Technology  /  Apache Spark

Apache Spark 49 guides · updated 2026

Distributed data processing at scale — RDDs, DataFrames, Structured Streaming, and the tuning techniques that keep Spark jobs fast and cheap.

Saving a PySpark DataFrame as Parquet

Parquet is the recommended format for Spark output in 2025. It’s columnar (enables predicate and projection pushdown), self-describing (schema is embedded), and compressed by default.

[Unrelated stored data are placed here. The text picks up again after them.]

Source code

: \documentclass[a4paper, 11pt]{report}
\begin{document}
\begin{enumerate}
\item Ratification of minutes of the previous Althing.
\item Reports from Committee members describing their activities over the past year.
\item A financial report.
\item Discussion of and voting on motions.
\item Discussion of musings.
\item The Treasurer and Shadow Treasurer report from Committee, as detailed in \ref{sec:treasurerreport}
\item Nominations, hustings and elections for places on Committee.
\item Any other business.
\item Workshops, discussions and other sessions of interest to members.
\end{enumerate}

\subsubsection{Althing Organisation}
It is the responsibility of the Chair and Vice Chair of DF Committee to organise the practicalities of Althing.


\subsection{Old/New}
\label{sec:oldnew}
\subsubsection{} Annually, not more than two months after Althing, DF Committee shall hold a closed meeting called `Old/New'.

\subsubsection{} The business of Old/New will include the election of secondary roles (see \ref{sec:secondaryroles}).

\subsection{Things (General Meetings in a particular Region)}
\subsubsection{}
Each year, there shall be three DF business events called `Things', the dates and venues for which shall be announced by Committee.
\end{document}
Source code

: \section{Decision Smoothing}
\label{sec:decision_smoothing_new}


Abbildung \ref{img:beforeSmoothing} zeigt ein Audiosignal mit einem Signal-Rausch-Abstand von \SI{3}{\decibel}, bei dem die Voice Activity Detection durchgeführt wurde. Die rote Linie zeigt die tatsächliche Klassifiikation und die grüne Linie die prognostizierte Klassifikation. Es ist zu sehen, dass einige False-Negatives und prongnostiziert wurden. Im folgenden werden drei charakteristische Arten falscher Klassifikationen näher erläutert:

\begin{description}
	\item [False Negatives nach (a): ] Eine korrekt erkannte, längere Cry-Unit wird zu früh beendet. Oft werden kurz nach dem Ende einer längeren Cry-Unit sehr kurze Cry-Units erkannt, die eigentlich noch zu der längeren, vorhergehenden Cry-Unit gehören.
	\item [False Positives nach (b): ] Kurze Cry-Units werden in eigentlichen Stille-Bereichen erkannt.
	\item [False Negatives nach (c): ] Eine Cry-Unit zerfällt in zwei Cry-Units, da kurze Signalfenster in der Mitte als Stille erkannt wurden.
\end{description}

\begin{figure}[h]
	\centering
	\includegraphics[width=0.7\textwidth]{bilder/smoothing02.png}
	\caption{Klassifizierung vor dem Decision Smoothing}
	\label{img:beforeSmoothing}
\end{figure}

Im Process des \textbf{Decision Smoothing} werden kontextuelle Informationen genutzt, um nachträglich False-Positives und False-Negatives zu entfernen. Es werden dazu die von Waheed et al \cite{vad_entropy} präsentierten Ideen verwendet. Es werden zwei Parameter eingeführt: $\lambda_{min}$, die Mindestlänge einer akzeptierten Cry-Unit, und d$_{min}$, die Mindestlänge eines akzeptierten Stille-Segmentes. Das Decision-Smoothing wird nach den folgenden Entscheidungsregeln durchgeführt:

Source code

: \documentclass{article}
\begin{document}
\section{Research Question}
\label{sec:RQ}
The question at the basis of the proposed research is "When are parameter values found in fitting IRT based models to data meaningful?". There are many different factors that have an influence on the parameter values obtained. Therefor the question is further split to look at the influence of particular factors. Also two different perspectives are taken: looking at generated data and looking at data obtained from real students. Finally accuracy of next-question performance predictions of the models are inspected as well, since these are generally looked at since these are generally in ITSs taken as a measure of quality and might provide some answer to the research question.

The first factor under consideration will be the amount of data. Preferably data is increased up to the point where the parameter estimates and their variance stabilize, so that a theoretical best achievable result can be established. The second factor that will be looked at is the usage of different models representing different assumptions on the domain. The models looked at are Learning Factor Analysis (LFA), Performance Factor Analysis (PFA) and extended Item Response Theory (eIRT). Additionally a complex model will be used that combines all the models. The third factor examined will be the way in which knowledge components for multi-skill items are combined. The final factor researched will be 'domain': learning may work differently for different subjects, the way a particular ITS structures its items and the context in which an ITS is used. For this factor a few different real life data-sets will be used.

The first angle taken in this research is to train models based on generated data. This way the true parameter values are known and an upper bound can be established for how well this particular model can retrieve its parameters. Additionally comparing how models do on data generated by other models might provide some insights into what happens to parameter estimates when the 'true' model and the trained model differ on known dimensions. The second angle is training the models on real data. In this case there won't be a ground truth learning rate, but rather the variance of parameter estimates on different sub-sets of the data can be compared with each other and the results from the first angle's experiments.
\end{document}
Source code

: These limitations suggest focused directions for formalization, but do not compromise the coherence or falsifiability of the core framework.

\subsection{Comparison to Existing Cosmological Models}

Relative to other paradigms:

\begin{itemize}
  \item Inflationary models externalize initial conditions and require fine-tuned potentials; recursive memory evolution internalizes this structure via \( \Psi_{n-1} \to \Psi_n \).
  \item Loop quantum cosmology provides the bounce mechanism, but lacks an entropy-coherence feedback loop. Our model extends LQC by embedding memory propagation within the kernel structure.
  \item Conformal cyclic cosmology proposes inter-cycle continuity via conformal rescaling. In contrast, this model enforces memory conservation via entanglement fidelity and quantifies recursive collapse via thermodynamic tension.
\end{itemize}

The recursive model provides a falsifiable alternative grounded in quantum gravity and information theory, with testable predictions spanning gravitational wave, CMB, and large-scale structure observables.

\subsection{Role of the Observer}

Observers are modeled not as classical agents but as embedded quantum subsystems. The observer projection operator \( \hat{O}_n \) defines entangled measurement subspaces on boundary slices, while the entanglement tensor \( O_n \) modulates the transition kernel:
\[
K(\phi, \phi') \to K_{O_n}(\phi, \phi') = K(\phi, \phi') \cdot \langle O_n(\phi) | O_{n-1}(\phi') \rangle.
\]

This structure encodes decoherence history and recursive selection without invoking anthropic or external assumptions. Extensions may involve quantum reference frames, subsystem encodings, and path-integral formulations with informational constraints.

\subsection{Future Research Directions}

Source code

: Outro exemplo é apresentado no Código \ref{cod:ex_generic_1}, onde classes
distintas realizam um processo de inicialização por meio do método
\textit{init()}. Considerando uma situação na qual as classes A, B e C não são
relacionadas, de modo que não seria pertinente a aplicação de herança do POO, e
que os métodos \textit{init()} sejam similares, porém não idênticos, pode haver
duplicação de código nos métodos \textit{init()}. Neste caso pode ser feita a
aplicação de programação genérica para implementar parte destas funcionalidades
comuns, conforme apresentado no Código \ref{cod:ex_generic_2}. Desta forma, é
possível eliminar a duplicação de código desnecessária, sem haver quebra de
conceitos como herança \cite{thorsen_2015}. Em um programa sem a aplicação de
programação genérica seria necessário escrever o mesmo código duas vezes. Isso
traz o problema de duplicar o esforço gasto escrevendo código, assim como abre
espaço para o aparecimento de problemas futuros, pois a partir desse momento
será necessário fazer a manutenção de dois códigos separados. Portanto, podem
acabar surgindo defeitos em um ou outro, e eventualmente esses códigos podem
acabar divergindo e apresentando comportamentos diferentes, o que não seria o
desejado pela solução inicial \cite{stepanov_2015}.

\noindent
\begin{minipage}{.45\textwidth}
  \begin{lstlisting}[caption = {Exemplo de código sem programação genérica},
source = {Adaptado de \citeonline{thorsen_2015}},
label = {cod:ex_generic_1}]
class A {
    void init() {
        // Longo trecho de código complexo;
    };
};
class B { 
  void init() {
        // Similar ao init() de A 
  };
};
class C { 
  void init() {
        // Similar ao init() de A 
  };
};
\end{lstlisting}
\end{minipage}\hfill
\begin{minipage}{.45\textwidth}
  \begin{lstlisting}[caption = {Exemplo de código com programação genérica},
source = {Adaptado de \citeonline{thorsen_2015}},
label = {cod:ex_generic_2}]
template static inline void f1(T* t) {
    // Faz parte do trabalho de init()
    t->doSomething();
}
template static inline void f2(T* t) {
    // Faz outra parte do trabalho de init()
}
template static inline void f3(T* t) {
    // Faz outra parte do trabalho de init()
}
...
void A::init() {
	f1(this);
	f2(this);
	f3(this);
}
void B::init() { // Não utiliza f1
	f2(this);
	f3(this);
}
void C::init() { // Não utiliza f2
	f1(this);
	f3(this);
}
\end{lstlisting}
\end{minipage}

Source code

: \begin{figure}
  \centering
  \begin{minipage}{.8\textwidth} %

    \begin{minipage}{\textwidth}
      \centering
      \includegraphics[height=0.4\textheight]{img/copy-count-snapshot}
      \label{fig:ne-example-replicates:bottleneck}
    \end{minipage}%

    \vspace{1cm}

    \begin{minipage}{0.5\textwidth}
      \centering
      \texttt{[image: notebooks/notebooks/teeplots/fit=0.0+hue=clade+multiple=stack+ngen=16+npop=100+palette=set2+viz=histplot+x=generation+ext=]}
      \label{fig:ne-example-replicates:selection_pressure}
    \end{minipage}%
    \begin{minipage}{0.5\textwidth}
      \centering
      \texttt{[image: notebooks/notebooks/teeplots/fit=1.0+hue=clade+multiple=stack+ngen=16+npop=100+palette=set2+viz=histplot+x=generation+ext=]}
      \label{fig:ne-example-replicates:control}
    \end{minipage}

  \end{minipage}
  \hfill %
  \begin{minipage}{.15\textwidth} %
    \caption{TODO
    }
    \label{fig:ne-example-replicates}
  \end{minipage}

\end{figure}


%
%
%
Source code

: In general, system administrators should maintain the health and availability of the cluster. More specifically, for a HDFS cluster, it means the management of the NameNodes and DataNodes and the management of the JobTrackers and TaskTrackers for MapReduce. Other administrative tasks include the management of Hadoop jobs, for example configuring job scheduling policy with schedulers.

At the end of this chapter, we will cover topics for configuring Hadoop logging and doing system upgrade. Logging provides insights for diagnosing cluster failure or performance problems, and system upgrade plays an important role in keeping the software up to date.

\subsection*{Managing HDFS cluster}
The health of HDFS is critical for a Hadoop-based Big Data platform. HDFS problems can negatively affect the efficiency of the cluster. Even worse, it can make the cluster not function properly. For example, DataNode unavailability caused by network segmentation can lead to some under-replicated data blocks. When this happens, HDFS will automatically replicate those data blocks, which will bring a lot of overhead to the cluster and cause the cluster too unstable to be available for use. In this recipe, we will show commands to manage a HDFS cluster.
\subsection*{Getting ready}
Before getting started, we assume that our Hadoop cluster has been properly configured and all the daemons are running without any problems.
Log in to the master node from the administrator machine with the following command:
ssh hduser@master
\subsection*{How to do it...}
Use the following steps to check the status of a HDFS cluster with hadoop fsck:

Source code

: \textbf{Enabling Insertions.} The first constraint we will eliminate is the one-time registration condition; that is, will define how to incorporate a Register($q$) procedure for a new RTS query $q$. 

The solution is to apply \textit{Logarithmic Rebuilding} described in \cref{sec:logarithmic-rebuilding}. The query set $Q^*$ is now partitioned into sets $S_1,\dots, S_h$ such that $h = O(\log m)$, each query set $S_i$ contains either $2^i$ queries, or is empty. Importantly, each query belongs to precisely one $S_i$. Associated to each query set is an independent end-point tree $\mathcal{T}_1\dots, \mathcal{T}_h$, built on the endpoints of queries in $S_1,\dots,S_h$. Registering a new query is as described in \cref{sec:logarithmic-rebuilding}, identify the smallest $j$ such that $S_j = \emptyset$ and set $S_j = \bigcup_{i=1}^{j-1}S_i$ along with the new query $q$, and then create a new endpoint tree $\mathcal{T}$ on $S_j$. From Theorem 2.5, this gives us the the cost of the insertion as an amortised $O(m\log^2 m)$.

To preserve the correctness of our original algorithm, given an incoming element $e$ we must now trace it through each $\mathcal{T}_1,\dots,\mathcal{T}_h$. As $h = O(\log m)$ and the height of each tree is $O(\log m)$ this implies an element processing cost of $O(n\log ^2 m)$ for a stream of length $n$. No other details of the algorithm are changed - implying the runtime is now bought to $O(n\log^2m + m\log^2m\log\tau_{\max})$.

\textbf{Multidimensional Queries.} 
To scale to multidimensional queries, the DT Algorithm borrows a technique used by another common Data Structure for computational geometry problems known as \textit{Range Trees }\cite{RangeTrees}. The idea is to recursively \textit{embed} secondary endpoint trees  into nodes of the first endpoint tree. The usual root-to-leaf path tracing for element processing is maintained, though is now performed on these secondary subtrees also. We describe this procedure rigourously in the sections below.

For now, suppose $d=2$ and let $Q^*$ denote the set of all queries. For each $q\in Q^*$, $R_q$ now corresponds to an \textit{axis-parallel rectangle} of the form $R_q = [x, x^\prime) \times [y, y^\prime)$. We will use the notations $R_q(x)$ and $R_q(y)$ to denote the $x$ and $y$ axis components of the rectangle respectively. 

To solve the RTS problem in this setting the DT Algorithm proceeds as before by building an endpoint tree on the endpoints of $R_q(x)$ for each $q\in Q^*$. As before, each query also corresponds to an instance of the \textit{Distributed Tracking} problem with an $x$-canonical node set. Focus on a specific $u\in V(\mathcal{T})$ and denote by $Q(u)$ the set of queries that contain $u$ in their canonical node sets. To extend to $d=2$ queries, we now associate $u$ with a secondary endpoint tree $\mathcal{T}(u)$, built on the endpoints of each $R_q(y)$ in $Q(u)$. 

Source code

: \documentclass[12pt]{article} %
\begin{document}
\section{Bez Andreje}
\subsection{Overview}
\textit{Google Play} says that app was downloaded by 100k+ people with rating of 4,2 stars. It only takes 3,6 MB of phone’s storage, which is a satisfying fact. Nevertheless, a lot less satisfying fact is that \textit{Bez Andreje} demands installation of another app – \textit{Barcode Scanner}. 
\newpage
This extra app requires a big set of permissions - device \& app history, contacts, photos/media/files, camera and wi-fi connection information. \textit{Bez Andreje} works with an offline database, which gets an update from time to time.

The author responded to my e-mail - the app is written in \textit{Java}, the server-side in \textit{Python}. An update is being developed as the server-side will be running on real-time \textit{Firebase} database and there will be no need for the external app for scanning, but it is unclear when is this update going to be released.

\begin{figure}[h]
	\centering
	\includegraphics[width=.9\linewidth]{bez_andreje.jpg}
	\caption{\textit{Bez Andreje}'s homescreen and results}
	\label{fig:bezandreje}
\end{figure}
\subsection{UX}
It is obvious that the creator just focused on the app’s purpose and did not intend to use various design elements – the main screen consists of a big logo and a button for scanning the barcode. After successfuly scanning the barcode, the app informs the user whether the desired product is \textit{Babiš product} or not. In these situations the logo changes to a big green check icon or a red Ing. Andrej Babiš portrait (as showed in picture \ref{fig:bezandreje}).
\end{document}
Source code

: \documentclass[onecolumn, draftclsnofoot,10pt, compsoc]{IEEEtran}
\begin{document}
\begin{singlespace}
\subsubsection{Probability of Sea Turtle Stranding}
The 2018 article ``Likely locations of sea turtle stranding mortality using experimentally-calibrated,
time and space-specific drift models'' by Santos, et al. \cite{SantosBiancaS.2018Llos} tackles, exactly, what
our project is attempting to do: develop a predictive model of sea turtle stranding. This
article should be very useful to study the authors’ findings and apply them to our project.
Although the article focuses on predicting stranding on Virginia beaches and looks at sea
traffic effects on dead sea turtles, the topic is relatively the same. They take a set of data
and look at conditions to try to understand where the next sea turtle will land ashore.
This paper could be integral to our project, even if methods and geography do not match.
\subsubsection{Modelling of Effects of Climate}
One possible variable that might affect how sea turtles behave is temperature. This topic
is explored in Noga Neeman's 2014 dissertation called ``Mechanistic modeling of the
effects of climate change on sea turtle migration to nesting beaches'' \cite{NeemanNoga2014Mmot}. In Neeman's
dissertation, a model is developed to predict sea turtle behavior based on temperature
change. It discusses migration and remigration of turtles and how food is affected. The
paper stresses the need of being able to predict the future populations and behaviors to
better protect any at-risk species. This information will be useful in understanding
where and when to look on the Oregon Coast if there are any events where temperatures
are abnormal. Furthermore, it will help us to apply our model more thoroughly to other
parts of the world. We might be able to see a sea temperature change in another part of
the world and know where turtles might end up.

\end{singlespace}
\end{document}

Most lakehouse architectures build on Parquet or Parquet-based table formats like Delta Lake.


Basic Parquet Write

from pyspark.sql import SparkSession, functions as F
spark = SparkSession.builder.appName("WriteParquet").getOrCreate()
data = [("Alice", "Engineering", 95000), ("Bob", "Marketing", 72000)]
df = spark.createDataFrame(data, ["name", "department", "salary"])
# Write Parquet
df.write.mode("overwrite").parquet("output/employees/")

Write Modes

df.write.mode("overwrite").parquet("output/") # Replace all existing data
df.write.mode("append").parquet("output/") # Add to existing data
df.write.mode("ignore").parquet("output/") # No-op if path exists
df.write.mode("error").parquet("output/") # Default — error if path exists

Compression Codecs

# Snappy — default, fast decompression, moderate compression
df.write.option("compression", "snappy").parquet("output/")
# Gzip — better compression ratio, slower decompression
df.write.option("compression", "gzip").parquet("output/")
# Zstandard — best balance of ratio and speed (recommended 2025)
df.write.option("compression", "zstd").parquet("output/")
# No compression — for fastest sequential reads
df.write.option("compression", "none").parquet("output/")

Partitioning

Partitioning by commonly-filtered columns dramatically improves query performance by enabling partition pruning (Spark skips irrelevant partitions):

# Partition by year and region
df.write \
.mode("overwrite") \
.partitionBy("year", "region") \
.parquet("s3://bucket/sales/")
# Output structure:
# s3://bucket/sales/year=2024/region=APAC/part-00000.snappy.parquet
# s3://bucket/sales/year=2025/region=EMEA/part-00000.snappy.parquet
# Query with partition pruning — Spark only reads relevant directories
spark.read \
.parquet("s3://bucket/sales/") \
.filter("year = 2025 AND region = 'APAC'") \
.show()

Controlling Output File Size

# Repartition before writing for even output file sizes
df.repartition(50).write.mode("overwrite").parquet("output/")
# Single file output (for small datasets)
df.coalesce(1).write.mode("overwrite").parquet("output/single/")
# Target file size with AQE (Spark 3.x automatic optimization)
spark.conf.set("spark.sql.adaptive.enabled", "true")
spark.conf.set("spark.sql.files.maxPartitionBytes", "134217728") # 128 MB

Delta Lake builds on Parquet and adds ACID transactions, schema enforcement, and time travel:

# Write Delta table
df.write.format("delta").mode("overwrite").save("s3://bucket/delta/employees/")
# Append
df.write.format("delta").mode("append").save("s3://bucket/delta/employees/")
# Read back
delta_df = spark.read.format("delta").load("s3://bucket/delta/employees/")
# Time travel — read historical snapshot
spark.read \
.format("delta") \
.option("versionAsOf", "3") \
.load("s3://bucket/delta/employees/") \
.show()
# Upsert (merge)
from delta.tables import DeltaTable
target = DeltaTable.forPath(spark, "s3://bucket/delta/employees/")
target.alias("t").merge(
df.alias("s"),
"t.employee_id = s.employee_id"
).whenMatchedUpdateAll().whenNotMatchedInsertAll().execute()

Schema Evolution

# Allow adding new columns without rewriting the entire table
df_with_new_col.write \
.format("delta") \
.option("mergeSchema", "true") \
.mode("append") \
.save("s3://bucket/delta/employees/")